→ Task details
Every entry below should be printed again exactly as it reads.

→ Available data
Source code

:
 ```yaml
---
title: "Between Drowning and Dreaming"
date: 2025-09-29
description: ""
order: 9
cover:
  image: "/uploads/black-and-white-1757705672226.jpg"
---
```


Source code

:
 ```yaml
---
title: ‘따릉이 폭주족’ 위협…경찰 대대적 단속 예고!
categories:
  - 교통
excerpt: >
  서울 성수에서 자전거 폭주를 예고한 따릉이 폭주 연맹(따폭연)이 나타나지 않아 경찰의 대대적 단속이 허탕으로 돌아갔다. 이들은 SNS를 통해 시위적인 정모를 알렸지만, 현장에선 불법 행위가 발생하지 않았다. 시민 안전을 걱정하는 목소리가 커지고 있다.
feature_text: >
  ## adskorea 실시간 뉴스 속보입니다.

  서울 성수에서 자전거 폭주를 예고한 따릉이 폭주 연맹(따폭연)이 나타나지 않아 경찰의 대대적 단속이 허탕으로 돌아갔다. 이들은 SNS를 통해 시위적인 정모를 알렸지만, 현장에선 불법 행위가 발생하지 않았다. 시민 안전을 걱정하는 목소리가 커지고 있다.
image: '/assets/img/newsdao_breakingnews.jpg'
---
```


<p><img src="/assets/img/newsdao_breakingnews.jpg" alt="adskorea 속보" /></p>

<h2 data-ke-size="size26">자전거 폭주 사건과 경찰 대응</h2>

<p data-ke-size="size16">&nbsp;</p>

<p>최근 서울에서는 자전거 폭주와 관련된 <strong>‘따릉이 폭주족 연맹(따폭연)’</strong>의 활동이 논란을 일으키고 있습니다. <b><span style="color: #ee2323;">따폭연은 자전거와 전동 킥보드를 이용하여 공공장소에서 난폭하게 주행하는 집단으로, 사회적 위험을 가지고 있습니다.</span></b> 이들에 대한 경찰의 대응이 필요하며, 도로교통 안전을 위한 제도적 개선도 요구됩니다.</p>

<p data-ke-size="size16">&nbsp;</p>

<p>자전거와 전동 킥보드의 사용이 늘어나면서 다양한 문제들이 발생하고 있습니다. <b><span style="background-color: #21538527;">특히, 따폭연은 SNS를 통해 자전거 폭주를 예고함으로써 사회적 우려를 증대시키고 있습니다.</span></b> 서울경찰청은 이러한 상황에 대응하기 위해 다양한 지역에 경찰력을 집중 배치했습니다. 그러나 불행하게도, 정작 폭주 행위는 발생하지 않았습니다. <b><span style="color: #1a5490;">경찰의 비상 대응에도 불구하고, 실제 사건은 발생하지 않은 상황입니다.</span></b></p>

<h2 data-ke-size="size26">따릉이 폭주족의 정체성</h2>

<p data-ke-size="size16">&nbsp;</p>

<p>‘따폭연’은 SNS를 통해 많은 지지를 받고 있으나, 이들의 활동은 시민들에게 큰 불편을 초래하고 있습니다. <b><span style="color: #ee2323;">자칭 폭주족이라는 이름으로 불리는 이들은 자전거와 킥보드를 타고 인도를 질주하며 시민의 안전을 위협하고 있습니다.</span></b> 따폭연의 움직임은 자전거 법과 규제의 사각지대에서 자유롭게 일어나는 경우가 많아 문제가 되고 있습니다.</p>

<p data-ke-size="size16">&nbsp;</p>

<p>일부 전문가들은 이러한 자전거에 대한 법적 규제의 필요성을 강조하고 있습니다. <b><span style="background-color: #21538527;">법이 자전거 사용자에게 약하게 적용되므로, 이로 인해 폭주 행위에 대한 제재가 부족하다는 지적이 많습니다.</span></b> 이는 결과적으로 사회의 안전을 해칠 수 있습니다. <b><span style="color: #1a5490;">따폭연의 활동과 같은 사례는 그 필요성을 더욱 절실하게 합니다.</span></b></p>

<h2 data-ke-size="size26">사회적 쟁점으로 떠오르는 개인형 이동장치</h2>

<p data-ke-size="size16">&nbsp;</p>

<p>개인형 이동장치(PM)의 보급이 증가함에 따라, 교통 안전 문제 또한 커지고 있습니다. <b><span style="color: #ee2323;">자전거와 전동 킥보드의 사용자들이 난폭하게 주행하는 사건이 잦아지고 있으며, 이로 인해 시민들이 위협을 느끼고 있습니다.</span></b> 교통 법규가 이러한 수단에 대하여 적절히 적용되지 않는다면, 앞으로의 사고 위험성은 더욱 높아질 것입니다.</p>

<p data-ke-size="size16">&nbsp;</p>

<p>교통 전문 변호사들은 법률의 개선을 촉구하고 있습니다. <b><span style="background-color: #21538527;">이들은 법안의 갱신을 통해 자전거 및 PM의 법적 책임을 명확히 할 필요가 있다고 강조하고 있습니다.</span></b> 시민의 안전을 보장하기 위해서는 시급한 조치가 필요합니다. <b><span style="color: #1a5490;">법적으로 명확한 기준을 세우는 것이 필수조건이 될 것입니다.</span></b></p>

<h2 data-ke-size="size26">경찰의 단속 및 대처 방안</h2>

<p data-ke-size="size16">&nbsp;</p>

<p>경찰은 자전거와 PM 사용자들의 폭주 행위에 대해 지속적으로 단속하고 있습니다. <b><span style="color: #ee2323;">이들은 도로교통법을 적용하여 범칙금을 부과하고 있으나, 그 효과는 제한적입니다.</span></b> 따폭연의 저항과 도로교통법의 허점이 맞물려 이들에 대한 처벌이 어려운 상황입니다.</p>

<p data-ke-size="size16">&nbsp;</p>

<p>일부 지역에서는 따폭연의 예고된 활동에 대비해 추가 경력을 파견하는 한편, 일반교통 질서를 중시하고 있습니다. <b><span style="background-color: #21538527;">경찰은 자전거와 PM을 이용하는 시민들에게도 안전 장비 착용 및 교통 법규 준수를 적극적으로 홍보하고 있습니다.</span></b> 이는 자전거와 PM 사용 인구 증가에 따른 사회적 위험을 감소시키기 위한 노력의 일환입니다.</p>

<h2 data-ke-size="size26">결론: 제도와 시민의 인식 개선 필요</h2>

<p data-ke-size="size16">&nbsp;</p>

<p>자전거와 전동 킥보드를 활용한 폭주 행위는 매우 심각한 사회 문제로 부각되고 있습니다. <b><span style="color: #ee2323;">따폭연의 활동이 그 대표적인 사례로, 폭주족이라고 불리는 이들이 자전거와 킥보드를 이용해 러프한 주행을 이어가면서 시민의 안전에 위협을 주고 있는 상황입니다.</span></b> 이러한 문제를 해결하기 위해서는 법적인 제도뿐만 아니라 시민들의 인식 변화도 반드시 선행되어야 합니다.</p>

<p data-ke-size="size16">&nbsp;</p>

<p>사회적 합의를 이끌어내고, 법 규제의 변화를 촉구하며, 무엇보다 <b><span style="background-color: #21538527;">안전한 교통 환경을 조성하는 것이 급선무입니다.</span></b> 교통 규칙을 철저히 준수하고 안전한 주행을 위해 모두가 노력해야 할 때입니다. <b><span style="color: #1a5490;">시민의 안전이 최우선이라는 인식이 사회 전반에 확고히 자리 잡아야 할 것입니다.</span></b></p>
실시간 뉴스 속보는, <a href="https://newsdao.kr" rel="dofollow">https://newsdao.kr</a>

→ Solution to the problem
Source code

:
 ```yaml
---
title: "Between Drowning and Dreaming"
date: 2025-09-29
description: ""
order: 9
cover:
  image: "/uploads/black-and-white-1757705672226.jpg"
---
```


Source code

:
 ```yaml
---
title: ‘따릉이 폭주족’ 위협…경찰 대대적 단속 예고!
categories:
  - 교통
excerpt: >
  서울 성수에서 자전거 폭주를 예고한 따릉이 폭주 연맹(따폭연)이 나타나지 않아 경찰의 대대적 단속이 허탕으로 돌아갔다. 이들은 SNS를 통해 시위적인 정모를 알렸지만, 현장에선 불법 행위가 발생하지 않았다. 시민 안전을 걱정하는 목소리가 커지고 있다.
feature_text: >
  ## adskorea 실시간 뉴스 속보입니다.

  서울 성수에서 자전거 폭주를 예고한 따릉이 폭주 연맹(따폭연)이 나타나지 않아 경찰의 대대적 단속이 허탕으로 돌아갔다. 이들은 SNS를 통해 시위적인 정모를 알렸지만, 현장에선 불법 행위가 발생하지 않았다. 시민 안전을 걱정하는 목소리가 커지고 있다.
image: '/assets/img/newsdao_breakingnews.jpg'
---
```


<p><img src="/assets/img/newsdao_breakingnews.jpg" alt="adskorea 속보" /></p>

<h2 data-ke-size="size26">자전거 폭주 사건과 경찰 대응</h2>

<p data-ke-size="size16">&nbsp;</p>

<p>최근 서울에서는 자전거 폭주와 관련된 <strong>‘따릉이 폭주족 연맹(따폭연)’</strong>의 활동이 논란을 일으키고 있습니다. <b><span style="color: #ee2323;">따폭연은 자전거와 전동 킥보드를 이용하여 공공장소에서 난폭하게 주행하는 집단으로, 사회적 위험을 가지고 있습니다.</span></b> 이들에 대한 경찰의 대응이 필요하며, 도로교통 안전을 위한 제도적 개선도 요구됩니다.</p>

<p data-ke-size="size16">&nbsp;</p>

<p>자전거와 전동 킥보드의 사용이 늘어나면서 다양한 문제들이 발생하고 있습니다. <b><span style="background-color: #21538527;">특히, 따폭연은 SNS를 통해 자전거 폭주를 예고함으로써 사회적 우려를 증대시키고 있습니다.</span></b> 서울경찰청은 이러한 상황에 대응하기 위해 다양한 지역에 경찰력을 집중 배치했습니다. 그러나 불행하게도, 정작 폭주 행위는 발생하지 않았습니다. <b><span style="color: #1a5490;">경찰의 비상 대응에도 불구하고, 실제 사건은 발생하지 않은 상황입니다.</span></b></p>

<h2 data-ke-size="size26">따릉이 폭주족의 정체성</h2>

<p data-ke-size="size16">&nbsp;</p>

<p>‘따폭연’은 SNS를 통해 많은 지지를 받고 있으나, 이들의 활동은 시민들에게 큰 불편을 초래하고 있습니다. <b><span style="color: #ee2323;">자칭 폭주족이라는 이름으로 불리는 이들은 자전거와 킥보드를 타고 인도를 질주하며 시민의 안전을 위협하고 있습니다.</span></b> 따폭연의 움직임은 자전거 법과 규제의 사각지대에서 자유롭게 일어나는 경우가 많아 문제가 되고 있습니다.</p>

<p data-ke-size="size16">&nbsp;</p>

<p>일부 전문가들은 이러한 자전거에 대한 법적 규제의 필요성을 강조하고 있습니다. <b><span style="background-color: #21538527;">법이 자전거 사용자에게 약하게 적용되므로, 이로 인해 폭주 행위에 대한 제재가 부족하다는 지적이 많습니다.</span></b> 이는 결과적으로 사회의 안전을 해칠 수 있습니다. <b><span style="color: #1a5490;">따폭연의 활동과 같은 사례는 그 필요성을 더욱 절실하게 합니다.</span></b></p>

<h2 data-ke-size="size26">사회적 쟁점으로 떠오르는 개인형 이동장치</h2>

<p data-ke-size="size16">&nbsp;</p>

<p>개인형 이동장치(PM)의 보급이 증가함에 따라, 교통 안전 문제 또한 커지고 있습니다. <b><span style="color: #ee2323;">자전거와 전동 킥보드의 사용자들이 난폭하게 주행하는 사건이 잦아지고 있으며, 이로 인해 시민들이 위협을 느끼고 있습니다.</span></b> 교통 법규가 이러한 수단에 대하여 적절히 적용되지 않는다면, 앞으로의 사고 위험성은 더욱 높아질 것입니다.</p>

<p data-ke-size="size16">&nbsp;</p>

<p>교통 전문 변호사들은 법률의 개선을 촉구하고 있습니다. <b><span style="background-color: #21538527;">이들은 법안의 갱신을 통해 자전거 및 PM의 법적 책임을 명확히 할 필요가 있다고 강조하고 있습니다.</span></b> 시민의 안전을 보장하기 위해서는 시급한 조치가 필요합니다. <b><span style="color: #1a5490;">법적으로 명확한 기준을 세우는 것이 필수조건이 될 것입니다.</span></b></p>

<h2 data-ke-size="size26">경찰의 단속 및 대처 방안</h2>

<p data-ke-size="size16">&nbsp;</p>

<p>경찰은 자전거와 PM 사용자들의 폭주 행위에 대해 지속적으로 단속하고 있습니다. <b><span style="color: #ee2323;">이들은 도로교통법을 적용하여 범칙금을 부과하고 있으나, 그 효과는 제한적입니다.</span></b> 따폭연의 저항과 도로교통법의 허점이 맞물려 이들에 대한 처벌이 어려운 상황입니다.</p>

<p data-ke-size="size16">&nbsp;</p>

<p>일부 지역에서는 따폭연의 예고된 활동에 대비해 추가 경력을 파견하는 한편, 일반교통 질서를 중시하고 있습니다. <b><span style="background-color: #21538527;">경찰은 자전거와 PM을 이용하는 시민들에게도 안전 장비 착용 및 교통 법규 준수를 적극적으로 홍보하고 있습니다.</span></b> 이는 자전거와 PM 사용 인구 증가에 따른 사회적 위험을 감소시키기 위한 노력의 일환입니다.</p>

<h2 data-ke-size="size26">결론: 제도와 시민의 인식 개선 필요</h2>

<p data-ke-size="size16">&nbsp;</p>

<p>자전거와 전동 킥보드를 활용한 폭주 행위는 매우 심각한 사회 문제로 부각되고 있습니다. <b><span style="color: #ee2323;">따폭연의 활동이 그 대표적인 사례로, 폭주족이라고 불리는 이들이 자전거와 킥보드를 이용해 러프한 주행을 이어가면서 시민의 안전에 위협을 주고 있는 상황입니다.</span></b> 이러한 문제를 해결하기 위해서는 법적인 제도뿐만 아니라 시민들의 인식 변화도 반드시 선행되어야 합니다.</p>

<p data-ke-size="size16">&nbsp;</p>

<p>사회적 합의를 이끌어내고, 법 규제의 변화를 촉구하며, 무엇보다 <b><span style="background-color: #21538527;">안전한 교통 환경을 조성하는 것이 급선무입니다.</span></b> 교통 규칙을 철저히 준수하고 안전한 주행을 위해 모두가 노력해야 할 때입니다. <b><span style="color: #1a5490;">시민의 안전이 최우선이라는 인식이 사회 전반에 확고히 자리 잡아야 할 것입니다.</span></b></p>
실시간 뉴스 속보는, <a href="https://newsdao.kr" rel="dofollow">https://newsdao.kr</a>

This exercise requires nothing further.